WHAT IS NEEDED ▸ Below are the records; copy each line in which "statistical" can be found.

(Beginning of STORED DATA)

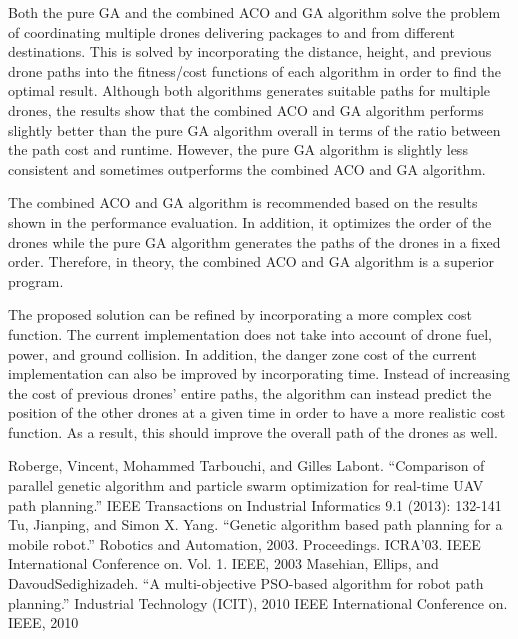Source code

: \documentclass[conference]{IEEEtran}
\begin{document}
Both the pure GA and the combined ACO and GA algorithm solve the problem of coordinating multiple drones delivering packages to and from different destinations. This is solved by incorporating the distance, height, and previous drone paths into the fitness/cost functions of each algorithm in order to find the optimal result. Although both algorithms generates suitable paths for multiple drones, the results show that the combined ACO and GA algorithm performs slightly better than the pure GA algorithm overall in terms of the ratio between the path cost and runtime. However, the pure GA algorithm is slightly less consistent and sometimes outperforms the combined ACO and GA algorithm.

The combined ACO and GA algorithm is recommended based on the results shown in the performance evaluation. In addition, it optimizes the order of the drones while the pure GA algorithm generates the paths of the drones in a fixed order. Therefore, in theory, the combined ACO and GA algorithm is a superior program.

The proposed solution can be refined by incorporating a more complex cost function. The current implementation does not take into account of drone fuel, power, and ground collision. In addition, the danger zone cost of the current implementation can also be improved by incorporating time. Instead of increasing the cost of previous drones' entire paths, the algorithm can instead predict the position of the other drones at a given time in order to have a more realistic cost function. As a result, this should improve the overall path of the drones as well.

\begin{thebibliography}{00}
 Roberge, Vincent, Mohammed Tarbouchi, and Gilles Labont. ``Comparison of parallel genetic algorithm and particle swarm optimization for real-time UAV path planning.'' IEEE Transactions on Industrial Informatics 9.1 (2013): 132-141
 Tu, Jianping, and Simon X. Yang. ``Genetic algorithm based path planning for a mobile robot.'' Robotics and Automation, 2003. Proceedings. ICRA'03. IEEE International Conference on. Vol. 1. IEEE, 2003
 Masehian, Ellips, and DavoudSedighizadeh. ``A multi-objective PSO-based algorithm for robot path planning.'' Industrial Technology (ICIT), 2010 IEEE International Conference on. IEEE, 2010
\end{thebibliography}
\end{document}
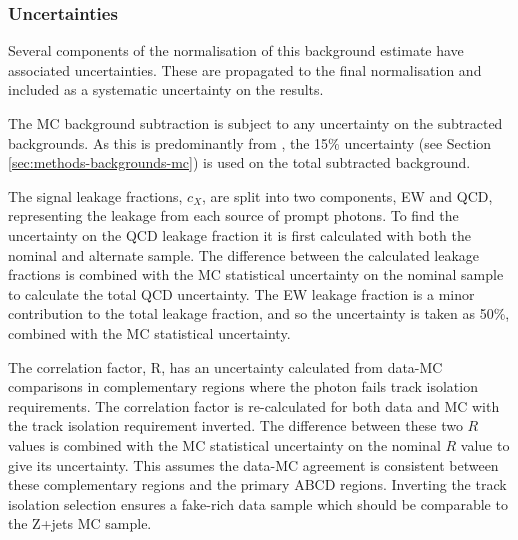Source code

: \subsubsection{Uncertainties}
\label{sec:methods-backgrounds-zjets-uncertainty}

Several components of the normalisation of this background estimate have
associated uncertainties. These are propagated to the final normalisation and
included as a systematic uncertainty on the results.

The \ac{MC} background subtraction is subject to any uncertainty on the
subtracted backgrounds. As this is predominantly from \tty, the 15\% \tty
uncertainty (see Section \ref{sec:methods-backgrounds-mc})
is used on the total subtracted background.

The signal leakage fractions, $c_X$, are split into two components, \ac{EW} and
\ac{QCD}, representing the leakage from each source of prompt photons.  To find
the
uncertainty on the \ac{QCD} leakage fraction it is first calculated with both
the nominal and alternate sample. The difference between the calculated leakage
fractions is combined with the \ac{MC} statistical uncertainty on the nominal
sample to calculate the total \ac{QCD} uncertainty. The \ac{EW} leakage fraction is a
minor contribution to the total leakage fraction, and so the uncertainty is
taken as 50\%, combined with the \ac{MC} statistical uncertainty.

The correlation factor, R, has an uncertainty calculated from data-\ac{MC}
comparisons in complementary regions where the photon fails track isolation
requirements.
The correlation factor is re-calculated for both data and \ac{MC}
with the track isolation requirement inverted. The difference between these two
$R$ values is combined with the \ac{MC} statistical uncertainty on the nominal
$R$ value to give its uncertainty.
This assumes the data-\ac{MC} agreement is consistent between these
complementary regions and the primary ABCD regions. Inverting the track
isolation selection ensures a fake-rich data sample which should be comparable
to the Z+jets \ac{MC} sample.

(End of STORED DATA)
(Beginning of STORED DATA)

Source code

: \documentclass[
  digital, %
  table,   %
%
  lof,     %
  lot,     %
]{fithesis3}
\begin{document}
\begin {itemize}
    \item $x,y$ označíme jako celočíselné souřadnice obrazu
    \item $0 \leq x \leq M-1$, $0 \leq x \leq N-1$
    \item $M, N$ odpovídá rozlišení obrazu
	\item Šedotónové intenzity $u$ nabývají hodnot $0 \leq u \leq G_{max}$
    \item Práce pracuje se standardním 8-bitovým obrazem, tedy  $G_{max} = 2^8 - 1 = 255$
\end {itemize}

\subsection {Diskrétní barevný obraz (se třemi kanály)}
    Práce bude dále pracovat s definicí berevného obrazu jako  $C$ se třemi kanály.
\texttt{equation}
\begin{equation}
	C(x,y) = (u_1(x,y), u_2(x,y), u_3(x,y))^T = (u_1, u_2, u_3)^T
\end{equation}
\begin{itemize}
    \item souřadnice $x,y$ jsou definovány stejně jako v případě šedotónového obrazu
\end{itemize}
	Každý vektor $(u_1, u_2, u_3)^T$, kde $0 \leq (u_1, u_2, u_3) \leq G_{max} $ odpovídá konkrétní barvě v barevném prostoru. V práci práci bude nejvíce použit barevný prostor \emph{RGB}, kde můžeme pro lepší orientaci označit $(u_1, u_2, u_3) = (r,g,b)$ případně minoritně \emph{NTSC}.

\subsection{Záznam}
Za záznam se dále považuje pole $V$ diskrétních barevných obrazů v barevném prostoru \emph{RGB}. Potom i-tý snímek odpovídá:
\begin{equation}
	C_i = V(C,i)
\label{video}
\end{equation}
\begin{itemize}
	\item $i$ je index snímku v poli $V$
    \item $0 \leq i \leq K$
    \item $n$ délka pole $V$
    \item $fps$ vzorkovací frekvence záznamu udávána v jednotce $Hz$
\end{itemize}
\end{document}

(End of STORED DATA)
(Beginning of STORED DATA)

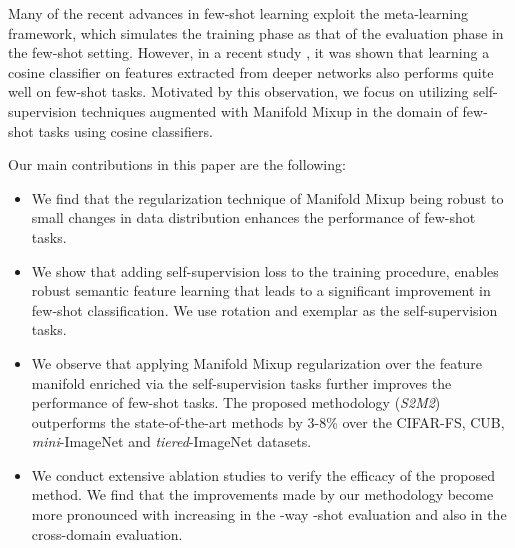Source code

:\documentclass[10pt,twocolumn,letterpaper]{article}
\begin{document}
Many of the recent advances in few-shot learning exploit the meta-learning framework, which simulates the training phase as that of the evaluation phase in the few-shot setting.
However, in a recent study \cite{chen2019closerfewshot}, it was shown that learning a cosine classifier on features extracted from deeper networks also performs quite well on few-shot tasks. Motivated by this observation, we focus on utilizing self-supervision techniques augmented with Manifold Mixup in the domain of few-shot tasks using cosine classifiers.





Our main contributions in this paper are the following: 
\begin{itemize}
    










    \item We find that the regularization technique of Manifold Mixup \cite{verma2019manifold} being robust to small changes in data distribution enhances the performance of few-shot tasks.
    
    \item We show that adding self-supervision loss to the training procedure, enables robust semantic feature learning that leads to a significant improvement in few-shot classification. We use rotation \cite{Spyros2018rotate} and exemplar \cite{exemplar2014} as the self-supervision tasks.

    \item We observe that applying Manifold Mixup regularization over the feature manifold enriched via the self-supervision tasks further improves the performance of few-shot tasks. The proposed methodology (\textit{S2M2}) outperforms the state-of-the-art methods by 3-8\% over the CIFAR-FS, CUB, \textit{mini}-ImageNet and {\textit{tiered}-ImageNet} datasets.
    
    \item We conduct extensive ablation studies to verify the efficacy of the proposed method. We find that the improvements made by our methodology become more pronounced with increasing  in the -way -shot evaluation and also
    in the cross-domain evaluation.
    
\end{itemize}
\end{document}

(End of STORED DATA)

ANSWER SECTION ▸
fractions is combined with the \ac{MC} statistical uncertainty on the nominal
taken as 50\%, combined with the \ac{MC} statistical uncertainty.
$R$ values is combined with the \ac{MC} statistical uncertainty on the nominal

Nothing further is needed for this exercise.